**What you should do**
Lift out each line of the data that holds "Section".

**Dataset entries**
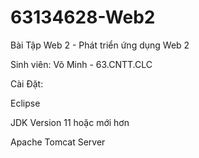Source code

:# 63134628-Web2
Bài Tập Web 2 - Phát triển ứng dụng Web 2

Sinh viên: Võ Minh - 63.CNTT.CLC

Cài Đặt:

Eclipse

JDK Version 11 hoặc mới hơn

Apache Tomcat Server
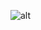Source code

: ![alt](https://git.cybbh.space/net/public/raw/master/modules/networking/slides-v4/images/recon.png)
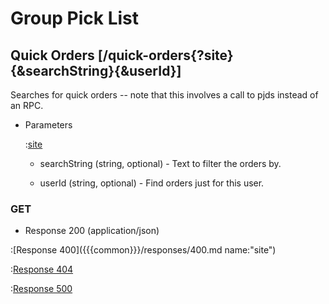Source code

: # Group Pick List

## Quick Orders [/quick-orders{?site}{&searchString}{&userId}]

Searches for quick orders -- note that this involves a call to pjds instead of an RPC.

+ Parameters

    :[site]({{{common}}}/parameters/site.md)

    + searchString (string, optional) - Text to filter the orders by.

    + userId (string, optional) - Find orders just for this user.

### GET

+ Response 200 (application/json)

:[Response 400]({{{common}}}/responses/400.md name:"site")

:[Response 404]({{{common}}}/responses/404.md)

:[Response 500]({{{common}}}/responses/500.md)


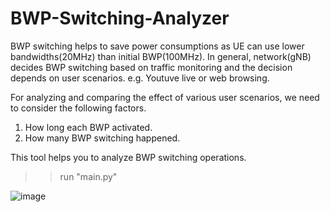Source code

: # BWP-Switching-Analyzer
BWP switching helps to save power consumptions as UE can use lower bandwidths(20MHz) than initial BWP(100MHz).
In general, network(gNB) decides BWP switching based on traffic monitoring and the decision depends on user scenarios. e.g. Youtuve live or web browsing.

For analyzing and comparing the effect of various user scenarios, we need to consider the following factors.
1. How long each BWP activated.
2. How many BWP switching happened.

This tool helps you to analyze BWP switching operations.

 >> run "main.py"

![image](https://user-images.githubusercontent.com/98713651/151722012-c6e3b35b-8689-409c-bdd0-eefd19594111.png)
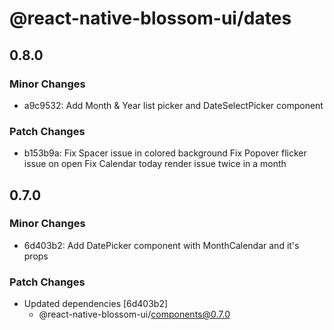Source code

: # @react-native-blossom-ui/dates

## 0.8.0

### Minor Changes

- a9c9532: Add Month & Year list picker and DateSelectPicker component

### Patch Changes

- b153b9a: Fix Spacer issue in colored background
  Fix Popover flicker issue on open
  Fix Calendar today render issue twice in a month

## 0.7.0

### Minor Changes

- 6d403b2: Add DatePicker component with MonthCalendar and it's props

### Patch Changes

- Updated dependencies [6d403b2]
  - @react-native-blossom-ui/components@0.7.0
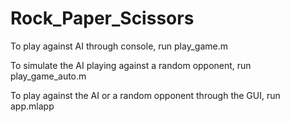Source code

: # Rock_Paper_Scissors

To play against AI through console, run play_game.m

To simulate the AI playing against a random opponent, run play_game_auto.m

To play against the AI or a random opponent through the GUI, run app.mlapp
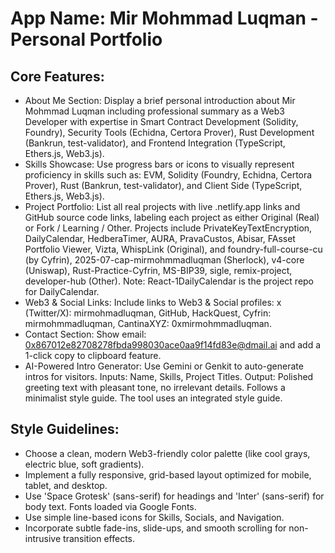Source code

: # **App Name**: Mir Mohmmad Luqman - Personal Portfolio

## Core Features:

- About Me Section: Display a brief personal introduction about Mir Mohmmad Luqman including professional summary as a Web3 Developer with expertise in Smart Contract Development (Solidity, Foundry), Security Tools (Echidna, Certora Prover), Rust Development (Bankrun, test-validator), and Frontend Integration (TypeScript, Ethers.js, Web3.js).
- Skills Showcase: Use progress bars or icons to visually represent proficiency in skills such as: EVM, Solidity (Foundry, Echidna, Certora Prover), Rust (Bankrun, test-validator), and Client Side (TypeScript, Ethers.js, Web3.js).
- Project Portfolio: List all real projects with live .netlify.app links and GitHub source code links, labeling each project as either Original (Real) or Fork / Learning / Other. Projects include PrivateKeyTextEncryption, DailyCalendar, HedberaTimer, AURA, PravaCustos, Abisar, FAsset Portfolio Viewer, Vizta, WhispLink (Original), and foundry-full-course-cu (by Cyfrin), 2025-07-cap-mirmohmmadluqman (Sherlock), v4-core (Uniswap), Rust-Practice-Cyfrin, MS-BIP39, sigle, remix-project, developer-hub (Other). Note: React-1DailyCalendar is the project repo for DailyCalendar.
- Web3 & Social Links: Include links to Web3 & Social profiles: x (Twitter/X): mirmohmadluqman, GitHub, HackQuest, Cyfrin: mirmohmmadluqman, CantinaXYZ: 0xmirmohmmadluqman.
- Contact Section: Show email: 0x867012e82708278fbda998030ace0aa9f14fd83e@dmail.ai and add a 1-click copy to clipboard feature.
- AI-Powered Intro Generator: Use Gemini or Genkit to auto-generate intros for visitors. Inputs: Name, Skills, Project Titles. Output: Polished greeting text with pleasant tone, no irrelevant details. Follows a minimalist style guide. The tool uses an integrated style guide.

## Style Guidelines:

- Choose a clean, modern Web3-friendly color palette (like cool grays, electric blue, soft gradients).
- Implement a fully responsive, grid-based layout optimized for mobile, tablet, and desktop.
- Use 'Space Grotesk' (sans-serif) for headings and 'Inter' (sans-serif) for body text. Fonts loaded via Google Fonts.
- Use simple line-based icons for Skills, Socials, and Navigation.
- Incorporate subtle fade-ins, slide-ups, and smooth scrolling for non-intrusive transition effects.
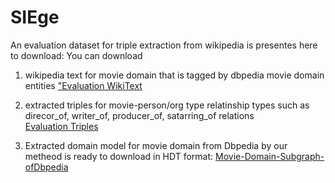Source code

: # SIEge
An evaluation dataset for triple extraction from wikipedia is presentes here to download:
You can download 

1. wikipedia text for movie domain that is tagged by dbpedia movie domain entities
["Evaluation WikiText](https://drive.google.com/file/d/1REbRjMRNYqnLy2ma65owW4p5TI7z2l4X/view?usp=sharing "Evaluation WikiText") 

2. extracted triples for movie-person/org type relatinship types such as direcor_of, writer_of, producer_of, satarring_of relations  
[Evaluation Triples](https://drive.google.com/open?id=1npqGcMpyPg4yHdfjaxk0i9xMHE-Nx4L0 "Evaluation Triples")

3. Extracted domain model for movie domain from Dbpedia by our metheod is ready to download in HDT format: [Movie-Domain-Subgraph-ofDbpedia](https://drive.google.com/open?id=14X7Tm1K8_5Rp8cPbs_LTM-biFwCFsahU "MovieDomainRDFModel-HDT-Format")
...
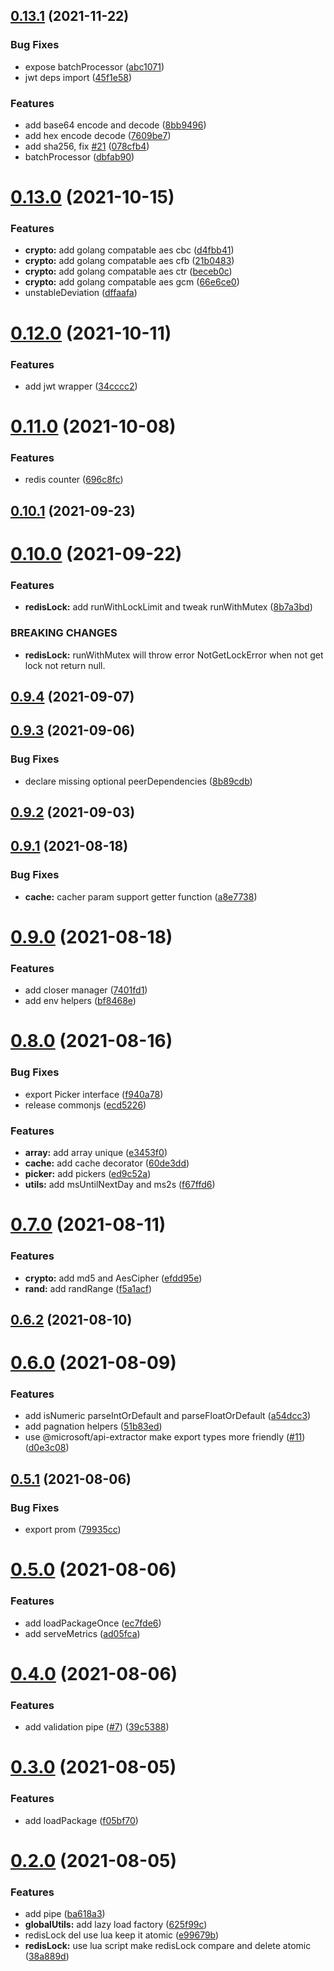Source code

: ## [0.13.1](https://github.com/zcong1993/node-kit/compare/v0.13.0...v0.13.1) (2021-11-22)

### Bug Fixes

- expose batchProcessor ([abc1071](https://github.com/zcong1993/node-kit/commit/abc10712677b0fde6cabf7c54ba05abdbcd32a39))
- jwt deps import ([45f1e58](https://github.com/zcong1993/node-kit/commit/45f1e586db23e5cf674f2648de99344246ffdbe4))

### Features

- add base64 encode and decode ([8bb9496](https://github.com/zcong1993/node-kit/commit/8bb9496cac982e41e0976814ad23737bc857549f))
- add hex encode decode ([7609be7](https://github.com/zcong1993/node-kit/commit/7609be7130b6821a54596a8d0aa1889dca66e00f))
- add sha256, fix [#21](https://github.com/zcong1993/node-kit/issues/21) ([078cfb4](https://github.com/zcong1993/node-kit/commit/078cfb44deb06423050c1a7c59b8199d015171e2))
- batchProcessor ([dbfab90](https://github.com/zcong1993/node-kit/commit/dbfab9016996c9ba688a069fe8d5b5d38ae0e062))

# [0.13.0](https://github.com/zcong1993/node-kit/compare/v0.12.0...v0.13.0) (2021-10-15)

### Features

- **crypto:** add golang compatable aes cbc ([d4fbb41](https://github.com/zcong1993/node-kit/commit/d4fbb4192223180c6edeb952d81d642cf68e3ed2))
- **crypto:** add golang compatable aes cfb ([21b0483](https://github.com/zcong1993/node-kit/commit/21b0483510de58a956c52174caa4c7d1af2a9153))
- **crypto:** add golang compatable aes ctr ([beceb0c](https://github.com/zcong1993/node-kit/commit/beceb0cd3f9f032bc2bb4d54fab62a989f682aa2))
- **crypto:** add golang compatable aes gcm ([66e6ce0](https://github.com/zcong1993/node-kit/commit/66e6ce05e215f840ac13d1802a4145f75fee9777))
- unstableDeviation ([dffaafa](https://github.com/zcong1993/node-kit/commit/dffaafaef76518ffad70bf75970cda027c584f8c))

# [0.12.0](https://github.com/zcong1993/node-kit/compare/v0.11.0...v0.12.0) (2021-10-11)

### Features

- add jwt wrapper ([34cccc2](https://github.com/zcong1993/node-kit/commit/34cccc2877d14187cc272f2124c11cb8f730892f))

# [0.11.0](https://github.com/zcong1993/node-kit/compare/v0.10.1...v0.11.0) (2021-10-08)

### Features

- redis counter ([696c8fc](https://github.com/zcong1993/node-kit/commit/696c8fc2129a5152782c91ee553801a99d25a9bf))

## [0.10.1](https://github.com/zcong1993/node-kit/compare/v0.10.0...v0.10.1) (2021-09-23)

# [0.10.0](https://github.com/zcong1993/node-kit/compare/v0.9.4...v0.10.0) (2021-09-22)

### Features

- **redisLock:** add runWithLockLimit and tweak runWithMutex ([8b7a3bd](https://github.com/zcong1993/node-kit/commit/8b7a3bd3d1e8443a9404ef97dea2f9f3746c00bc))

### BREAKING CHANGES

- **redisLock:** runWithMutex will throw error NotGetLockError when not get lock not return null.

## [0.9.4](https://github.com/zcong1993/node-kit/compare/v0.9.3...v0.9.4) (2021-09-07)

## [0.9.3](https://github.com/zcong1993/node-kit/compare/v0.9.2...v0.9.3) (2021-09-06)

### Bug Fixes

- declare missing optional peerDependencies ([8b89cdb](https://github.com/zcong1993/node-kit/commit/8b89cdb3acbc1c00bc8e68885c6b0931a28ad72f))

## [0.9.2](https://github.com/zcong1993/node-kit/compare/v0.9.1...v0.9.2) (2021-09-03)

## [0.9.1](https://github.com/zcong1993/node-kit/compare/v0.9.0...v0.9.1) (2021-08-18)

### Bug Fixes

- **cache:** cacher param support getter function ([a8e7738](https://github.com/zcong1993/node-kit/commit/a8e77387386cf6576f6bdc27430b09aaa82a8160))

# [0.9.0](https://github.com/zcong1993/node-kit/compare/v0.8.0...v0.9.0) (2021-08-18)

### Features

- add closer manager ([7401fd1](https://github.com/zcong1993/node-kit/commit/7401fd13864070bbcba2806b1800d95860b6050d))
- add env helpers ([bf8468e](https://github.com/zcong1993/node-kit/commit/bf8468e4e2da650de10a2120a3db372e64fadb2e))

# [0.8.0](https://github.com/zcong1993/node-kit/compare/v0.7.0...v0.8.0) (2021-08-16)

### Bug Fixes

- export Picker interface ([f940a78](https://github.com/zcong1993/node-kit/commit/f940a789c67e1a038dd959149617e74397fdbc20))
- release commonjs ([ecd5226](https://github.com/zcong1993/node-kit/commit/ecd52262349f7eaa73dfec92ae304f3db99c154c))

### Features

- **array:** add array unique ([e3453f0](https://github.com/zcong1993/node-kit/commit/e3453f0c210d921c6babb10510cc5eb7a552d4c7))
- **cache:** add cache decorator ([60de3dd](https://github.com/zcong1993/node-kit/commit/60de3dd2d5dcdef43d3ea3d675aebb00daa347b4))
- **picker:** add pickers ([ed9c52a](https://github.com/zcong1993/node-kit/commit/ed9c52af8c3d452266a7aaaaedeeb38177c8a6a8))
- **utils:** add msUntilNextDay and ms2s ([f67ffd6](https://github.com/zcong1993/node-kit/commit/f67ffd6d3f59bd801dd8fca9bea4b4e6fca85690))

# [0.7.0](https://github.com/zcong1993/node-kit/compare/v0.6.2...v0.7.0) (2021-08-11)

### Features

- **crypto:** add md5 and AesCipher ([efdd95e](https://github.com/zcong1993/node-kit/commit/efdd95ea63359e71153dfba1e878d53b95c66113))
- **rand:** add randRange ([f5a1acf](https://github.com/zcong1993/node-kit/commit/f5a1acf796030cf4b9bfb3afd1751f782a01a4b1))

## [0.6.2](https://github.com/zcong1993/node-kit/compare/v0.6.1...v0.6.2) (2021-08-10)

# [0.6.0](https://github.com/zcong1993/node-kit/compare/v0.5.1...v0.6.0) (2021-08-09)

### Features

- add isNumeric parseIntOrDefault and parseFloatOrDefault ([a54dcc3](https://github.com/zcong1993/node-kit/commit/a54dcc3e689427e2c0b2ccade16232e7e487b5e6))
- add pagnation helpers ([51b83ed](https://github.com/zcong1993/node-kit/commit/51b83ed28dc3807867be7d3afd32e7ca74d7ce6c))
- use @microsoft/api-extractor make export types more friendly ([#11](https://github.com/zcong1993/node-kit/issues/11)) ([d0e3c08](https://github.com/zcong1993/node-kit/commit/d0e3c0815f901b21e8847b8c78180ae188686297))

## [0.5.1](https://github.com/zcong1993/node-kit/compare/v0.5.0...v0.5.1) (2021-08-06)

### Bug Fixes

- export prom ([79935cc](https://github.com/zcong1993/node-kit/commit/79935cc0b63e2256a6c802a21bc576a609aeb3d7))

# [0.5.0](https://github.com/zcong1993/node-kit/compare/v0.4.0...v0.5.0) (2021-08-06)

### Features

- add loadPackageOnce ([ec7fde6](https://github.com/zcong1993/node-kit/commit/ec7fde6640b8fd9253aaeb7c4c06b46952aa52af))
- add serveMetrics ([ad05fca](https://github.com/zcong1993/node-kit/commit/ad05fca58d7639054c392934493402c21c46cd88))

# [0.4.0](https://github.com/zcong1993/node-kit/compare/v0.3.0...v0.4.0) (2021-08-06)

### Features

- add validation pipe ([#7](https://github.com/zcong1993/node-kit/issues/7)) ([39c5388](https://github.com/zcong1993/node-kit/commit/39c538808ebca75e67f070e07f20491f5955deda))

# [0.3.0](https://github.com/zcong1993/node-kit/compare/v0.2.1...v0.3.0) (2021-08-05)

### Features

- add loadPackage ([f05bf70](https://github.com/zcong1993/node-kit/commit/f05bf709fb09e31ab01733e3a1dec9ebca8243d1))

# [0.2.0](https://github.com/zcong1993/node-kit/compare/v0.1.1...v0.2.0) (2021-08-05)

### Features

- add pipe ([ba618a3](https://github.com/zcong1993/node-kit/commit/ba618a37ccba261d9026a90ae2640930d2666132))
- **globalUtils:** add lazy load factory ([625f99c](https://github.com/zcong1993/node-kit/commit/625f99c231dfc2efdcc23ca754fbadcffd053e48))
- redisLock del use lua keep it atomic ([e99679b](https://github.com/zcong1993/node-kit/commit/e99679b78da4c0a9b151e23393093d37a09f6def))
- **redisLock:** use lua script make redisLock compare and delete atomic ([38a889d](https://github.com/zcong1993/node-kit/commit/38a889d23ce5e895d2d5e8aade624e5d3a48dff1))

**Output for this task**
- About Me Section: Display a brief personal introduction about Mir Mohmmad Luqman including professional summary as a Web3 Developer with expertise in Smart Contract Development (Solidity, Foundry), Security Tools (Echidna, Certora Prover), Rust Development (Bankrun, test-validator), and Frontend Integration (TypeScript, Ethers.js, Web3.js).
- Contact Section: Show email: 0x867012e82708278fbda998030ace0aa9f14fd83e@dmail.ai and add a 1-click copy to clipboard feature.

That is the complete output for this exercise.